What you should do
From the line containing "#### [题目链接](https://leetcode.com/problems/combination-sum-iii/)" down to the line containing "1, 3, 4, 6, 8]|" in the records below, reproduce every line exactly, ends included, and omit all others.

Provided data

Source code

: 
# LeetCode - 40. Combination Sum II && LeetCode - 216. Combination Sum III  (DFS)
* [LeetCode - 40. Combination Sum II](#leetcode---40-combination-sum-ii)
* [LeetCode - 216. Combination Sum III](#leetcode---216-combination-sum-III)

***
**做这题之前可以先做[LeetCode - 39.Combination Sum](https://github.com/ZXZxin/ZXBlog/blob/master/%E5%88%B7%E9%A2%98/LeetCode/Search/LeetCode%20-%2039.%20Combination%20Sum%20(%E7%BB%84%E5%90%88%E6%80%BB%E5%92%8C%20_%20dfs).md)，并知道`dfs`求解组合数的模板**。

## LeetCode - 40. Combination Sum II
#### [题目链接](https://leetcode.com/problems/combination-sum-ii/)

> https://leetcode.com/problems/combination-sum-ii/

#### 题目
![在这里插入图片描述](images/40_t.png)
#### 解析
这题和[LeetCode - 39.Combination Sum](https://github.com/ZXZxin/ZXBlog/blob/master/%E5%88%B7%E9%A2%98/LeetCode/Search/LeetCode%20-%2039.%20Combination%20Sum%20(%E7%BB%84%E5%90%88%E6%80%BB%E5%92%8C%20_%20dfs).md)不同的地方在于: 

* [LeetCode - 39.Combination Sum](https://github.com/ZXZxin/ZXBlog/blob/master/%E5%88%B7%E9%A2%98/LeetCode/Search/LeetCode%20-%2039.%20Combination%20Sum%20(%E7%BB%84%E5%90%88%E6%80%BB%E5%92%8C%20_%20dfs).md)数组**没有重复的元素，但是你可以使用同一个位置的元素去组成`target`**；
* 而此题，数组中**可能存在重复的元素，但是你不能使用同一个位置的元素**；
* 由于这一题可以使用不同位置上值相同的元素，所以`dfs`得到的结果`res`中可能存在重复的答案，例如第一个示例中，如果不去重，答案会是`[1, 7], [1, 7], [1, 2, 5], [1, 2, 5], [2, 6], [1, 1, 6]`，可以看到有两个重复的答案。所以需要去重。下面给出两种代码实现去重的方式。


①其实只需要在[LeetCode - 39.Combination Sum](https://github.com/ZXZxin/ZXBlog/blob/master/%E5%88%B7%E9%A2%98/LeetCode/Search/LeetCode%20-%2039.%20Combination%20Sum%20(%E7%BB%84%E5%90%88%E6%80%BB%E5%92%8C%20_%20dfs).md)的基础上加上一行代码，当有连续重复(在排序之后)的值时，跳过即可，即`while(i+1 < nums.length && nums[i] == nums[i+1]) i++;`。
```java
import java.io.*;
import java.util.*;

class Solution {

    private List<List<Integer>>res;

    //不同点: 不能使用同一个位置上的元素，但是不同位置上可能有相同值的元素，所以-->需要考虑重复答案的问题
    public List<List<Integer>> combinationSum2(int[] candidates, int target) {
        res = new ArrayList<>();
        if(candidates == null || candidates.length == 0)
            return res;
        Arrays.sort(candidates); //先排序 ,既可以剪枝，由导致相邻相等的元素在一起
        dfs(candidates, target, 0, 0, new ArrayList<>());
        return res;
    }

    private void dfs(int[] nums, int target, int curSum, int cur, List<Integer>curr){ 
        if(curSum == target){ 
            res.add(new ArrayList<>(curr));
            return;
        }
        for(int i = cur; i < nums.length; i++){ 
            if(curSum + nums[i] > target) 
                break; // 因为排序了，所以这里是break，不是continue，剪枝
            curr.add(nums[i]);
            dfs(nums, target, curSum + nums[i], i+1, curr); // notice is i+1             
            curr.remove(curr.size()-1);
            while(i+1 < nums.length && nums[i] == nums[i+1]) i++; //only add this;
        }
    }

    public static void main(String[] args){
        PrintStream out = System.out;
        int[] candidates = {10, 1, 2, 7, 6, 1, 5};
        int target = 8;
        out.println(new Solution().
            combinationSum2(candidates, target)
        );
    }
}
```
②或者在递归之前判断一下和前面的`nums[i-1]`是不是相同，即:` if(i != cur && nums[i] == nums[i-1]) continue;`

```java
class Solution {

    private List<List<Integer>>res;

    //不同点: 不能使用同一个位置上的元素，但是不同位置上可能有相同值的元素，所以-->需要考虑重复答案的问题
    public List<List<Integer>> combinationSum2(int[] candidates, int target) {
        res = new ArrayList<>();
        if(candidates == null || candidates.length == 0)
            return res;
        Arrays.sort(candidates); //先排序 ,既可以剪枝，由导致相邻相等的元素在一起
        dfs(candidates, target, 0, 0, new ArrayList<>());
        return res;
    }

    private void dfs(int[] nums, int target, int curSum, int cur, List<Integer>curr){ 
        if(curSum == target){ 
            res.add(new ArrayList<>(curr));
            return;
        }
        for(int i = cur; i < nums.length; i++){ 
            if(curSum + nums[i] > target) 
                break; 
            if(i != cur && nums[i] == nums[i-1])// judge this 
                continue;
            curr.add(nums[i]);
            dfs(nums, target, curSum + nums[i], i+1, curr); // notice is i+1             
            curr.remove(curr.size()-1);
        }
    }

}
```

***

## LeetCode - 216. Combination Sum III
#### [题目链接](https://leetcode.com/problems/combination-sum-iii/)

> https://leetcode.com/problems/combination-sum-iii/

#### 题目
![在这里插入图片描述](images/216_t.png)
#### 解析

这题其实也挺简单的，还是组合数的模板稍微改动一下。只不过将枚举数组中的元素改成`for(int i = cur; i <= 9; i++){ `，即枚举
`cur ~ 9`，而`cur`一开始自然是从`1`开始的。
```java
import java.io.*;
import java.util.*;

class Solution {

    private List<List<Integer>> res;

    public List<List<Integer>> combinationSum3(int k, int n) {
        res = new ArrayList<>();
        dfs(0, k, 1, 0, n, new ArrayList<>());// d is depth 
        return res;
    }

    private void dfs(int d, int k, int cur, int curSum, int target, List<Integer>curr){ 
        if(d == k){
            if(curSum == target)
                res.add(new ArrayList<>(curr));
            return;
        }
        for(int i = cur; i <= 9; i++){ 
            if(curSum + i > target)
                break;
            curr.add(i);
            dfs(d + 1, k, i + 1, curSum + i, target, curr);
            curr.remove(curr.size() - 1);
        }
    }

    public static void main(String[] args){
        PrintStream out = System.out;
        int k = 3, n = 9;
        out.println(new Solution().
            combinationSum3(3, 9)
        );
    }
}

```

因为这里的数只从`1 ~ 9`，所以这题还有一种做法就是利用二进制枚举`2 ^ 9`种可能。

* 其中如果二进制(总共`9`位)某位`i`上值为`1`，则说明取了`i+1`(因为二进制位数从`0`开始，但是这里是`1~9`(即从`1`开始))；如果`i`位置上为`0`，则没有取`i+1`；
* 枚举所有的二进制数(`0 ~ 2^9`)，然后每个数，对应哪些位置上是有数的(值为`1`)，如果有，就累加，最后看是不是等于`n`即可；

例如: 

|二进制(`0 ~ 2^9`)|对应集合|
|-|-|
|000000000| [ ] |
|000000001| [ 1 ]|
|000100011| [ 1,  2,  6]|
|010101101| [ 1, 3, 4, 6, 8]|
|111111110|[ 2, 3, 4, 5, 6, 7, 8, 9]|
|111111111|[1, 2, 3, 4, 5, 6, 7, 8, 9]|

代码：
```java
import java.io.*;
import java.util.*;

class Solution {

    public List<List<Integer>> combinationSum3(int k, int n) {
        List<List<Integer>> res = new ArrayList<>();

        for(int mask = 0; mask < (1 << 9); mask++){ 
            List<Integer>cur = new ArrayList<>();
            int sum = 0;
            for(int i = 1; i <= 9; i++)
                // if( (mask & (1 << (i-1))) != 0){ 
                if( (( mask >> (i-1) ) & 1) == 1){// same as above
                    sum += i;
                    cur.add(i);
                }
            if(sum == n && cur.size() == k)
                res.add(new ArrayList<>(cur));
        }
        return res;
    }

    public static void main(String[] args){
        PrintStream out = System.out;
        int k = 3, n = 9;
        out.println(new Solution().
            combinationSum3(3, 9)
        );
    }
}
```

Reply to the task
#### [题目链接](https://leetcode.com/problems/combination-sum-iii/)

> https://leetcode.com/problems/combination-sum-iii/

#### 题目
![在这里插入图片描述](images/216_t.png)
#### 解析

这题其实也挺简单的，还是组合数的模板稍微改动一下。只不过将枚举数组中的元素改成`for(int i = cur; i <= 9; i++){ `，即枚举
`cur ~ 9`，而`cur`一开始自然是从`1`开始的。
```java
import java.io.*;
import java.util.*;

class Solution {

    private List<List<Integer>> res;

    public List<List<Integer>> combinationSum3(int k, int n) {
        res = new ArrayList<>();
        dfs(0, k, 1, 0, n, new ArrayList<>());// d is depth 
        return res;
    }

    private void dfs(int d, int k, int cur, int curSum, int target, List<Integer>curr){ 
        if(d == k){
            if(curSum == target)
                res.add(new ArrayList<>(curr));
            return;
        }
        for(int i = cur; i <= 9; i++){ 
            if(curSum + i > target)
                break;
            curr.add(i);
            dfs(d + 1, k, i + 1, curSum + i, target, curr);
            curr.remove(curr.size() - 1);
        }
    }

    public static void main(String[] args){
        PrintStream out = System.out;
        int k = 3, n = 9;
        out.println(new Solution().
            combinationSum3(3, 9)
        );
    }
}

```

因为这里的数只从`1 ~ 9`，所以这题还有一种做法就是利用二进制枚举`2 ^ 9`种可能。

* 其中如果二进制(总共`9`位)某位`i`上值为`1`，则说明取了`i+1`(因为二进制位数从`0`开始，但是这里是`1~9`(即从`1`开始))；如果`i`位置上为`0`，则没有取`i+1`；
* 枚举所有的二进制数(`0 ~ 2^9`)，然后每个数，对应哪些位置上是有数的(值为`1`)，如果有，就累加，最后看是不是等于`n`即可；

例如: 

|二进制(`0 ~ 2^9`)|对应集合|
|-|-|
|000000000| [ ] |
|000000001| [ 1 ]|
|000100011| [ 1,  2,  6]|
|010101101| [ 1, 3, 4, 6, 8]|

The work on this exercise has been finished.